__TASK DATA__.
··········
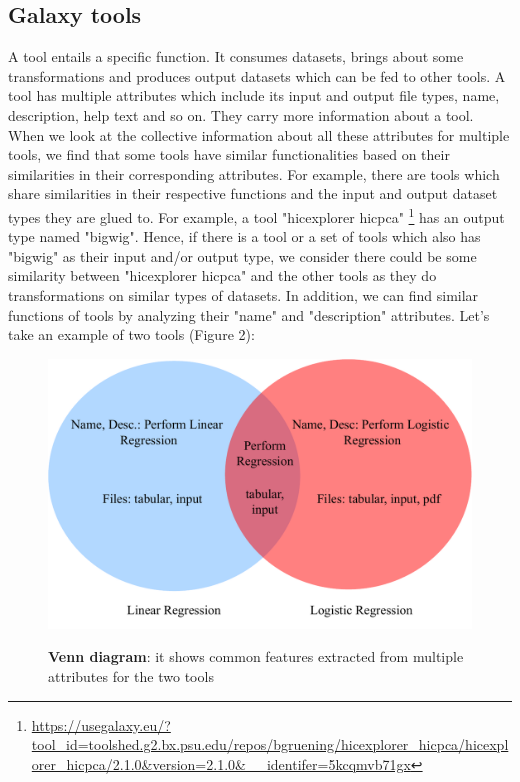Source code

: \subsection{Galaxy tools}
A tool entails a specific function. It consumes datasets, brings about some transformations and produces output datasets which can be fed to other tools. A tool has multiple attributes which include its input and output file types, name, description, help text and so on. They carry more information about a tool. When we look at the collective information about all these attributes for multiple tools, we find that some tools have similar functionalities based on their similarities in their corresponding attributes. For example, there are tools which share similarities in their respective functions and the input and output dataset types they are glued to. For example, a tool "hicexplorer hicpca" \footnote{\url{https://usegalaxy.eu/?tool_id=toolshed.g2.bx.psu.edu/repos/bgruening/hicexplorer_hicpca/hicexplorer_hicpca/2.1.0&version=2.1.0&__identifer=5kcqmvb71gx}}  has an output type named "bigwig". Hence, if there is a tool or a set of tools which also has "bigwig" as their input and/or output type, we consider there could be some similarity between "hicexplorer hicpca" and the other tools as they do transformations on similar types of datasets. In addition, we can find similar functions of tools by analyzing their "name" and "description" attributes. Let's take an example of two tools (Figure 2):
 
\begin{figure}[h]
\begin{centering}
    {\includegraphics[scale=0.5]{figures/Venn_common_tools_info.pdf}}
    \caption[Venn diagram]{\textbf{Venn diagram}: it shows common features extracted from multiple attributes for the two tools}
\end{centering}
\end{figure}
··········
__WHAT YOU WILL DO__. Omit the pictures and repeat the rest of the listing verbatim.

__RESPONSE TO THE EXERCISE__.
Source code

: \subsection{Galaxy tools}
A tool entails a specific function. It consumes datasets, brings about some transformations and produces output datasets which can be fed to other tools. A tool has multiple attributes which include its input and output file types, name, description, help text and so on. They carry more information about a tool. When we look at the collective information about all these attributes for multiple tools, we find that some tools have similar functionalities based on their similarities in their corresponding attributes. For example, there are tools which share similarities in their respective functions and the input and output dataset types they are glued to. For example, a tool "hicexplorer hicpca" \footnote{\url{https://usegalaxy.eu/?tool_id=toolshed.g2.bx.psu.edu/repos/bgruening/hicexplorer_hicpca/hicexplorer_hicpca/2.1.0&version=2.1.0&__identifer=5kcqmvb71gx}}  has an output type named "bigwig". Hence, if there is a tool or a set of tools which also has "bigwig" as their input and/or output type, we consider there could be some similarity between "hicexplorer hicpca" and the other tools as they do transformations on similar types of datasets. In addition, we can find similar functions of tools by analyzing their "name" and "description" attributes. Let's take an example of two tools (Figure 2):
 
\begin{figure}[h]
\begin{centering}
    {\includegraphics[scale=0.5]{figures/Venn_common_tools_info.pdf}}
    \caption[Venn diagram]{\textbf{Venn diagram}: it shows common features extracted from multiple attributes for the two tools}
\end{centering}
\end{figure}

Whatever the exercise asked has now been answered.